Molino de aceite de la Ermita del Viñedo, Castilsabás
Inscripción en la viga del Molino de aceite de Castilsabás

Al terminar la visita nos trasladamos al centro de Castilsabás donde vemos el horno de pan comunal, situado en la planta baja de lo que eran las escuelas, así los niños estaban calentitos en invierno. Estuvo en uso hasta los años 50 en que se convirtió en cuadra y almacén de trastos viejos. Se recuperó en 2015.

Los hombres encendían el fuego y las mujeres del pueblo acudían a amasar por parejas. La mejor amasadora era la “seña” Marieta de casa Lozano porque, aunque era menuda, tenía mucha fuerza. Era el periodo de la Guerra Civil y el Comité era quien organizaba la actividad. Compraba la harina, la sal y, si era necesario, la leña. El horno no tenía luz eléctrica, se usaban candiles de aceite. El Comité dio un candil para el horno y otro para cada una de las casas del pueblo.

Horno de pan comunal de Castilsabás

Santa Eulalia la Mayor, torre medieval

Torre medieval de Santa Eulalia la Mayor

Partimos rumbo al último de los lugares que vamos a ver hoy y en tan sólo 10 minutos llegamos a Santolaria, como se conoce la localidad, donde nos espera de nuevo Lucía, que también es guía de este punto.

En lo más alto vemos ya la torre románica de piedra, que fue concebida para fines defensivos, como torre de vigilancia o señales. Por su tipología podría fecharse en la segunda mitad del siglo XI, tras la reconquista. Tras haber alcanzado un notable estado de deterioro, fue restaurada por completo hace unos años.

Ermita de Nuestra Señora de Sescún

Empezamos nuestro paseo desde la parte más alta del pueblo por un camino que pasa junto a la Ermita de Nuestra Señora de Sescún, del siglo XII que, según nos cuenta Lucía, no se puede visitar. Al llegar junto a la torre, podemos subir hasta la parte más alta.

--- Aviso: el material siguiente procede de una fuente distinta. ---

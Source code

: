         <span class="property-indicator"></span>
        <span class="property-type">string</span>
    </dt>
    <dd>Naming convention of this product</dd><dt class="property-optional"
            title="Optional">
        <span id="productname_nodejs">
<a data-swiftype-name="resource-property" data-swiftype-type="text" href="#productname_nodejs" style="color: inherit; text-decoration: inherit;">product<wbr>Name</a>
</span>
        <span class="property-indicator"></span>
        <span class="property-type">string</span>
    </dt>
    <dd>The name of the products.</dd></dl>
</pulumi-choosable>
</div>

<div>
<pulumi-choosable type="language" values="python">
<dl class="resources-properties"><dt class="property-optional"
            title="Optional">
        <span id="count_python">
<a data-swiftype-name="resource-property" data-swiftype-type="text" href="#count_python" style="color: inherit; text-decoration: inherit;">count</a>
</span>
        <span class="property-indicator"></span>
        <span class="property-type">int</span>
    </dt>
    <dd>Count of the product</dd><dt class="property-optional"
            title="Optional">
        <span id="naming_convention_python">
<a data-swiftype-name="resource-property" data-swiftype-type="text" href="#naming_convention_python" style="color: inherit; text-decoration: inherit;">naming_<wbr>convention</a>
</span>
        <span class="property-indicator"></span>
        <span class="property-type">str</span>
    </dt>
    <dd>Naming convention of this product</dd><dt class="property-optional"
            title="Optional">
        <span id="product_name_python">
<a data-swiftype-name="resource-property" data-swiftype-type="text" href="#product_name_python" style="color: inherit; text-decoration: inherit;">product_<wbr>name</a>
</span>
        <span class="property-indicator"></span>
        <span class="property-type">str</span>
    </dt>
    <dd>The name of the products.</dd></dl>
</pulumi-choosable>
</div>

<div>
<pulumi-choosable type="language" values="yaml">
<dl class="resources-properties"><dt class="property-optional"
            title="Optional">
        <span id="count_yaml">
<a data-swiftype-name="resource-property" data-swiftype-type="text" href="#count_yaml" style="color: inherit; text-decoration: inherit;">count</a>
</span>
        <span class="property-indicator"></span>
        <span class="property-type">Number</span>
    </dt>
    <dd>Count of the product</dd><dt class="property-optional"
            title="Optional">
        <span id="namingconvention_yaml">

El auténtico espectáculo está en contemplar las vistas que tenemos a nuestro alrededor. Por un lado se domina toda la Hoya de Huesca, entendiendo el porqué de su emplazamiento, acechando desde las alturas las tierras donde vivían los moros. Por el otro, el desfiladero que conduce a Vadiello, al borde de las gargantas del río Guatizalema y en las puertas de la Sierra de Guara.

Subiendo a la torre medieval de Santa Eulalia la Mayor
Vistas de la Sierra de Guara desde lo alto de la Torre de Santa Eulalia

Hasta aquí nuestra ruta de hoy, pero nos vamos con ganas de volver pronto, con un montón de ideas y caminos pendientes. Queremos agradecer a los guías su atención, profesionalidad y sabiduría, se nota que aman lo que muestran y eso se contagia. Pasamos un día genial en tiempos difíciles, olvidando por unas horas los quebraderos de cabeza de la pandemia, algo cada vez más necesario, y conociendo un poco mejor y admirando cada vez más nuestro territorio.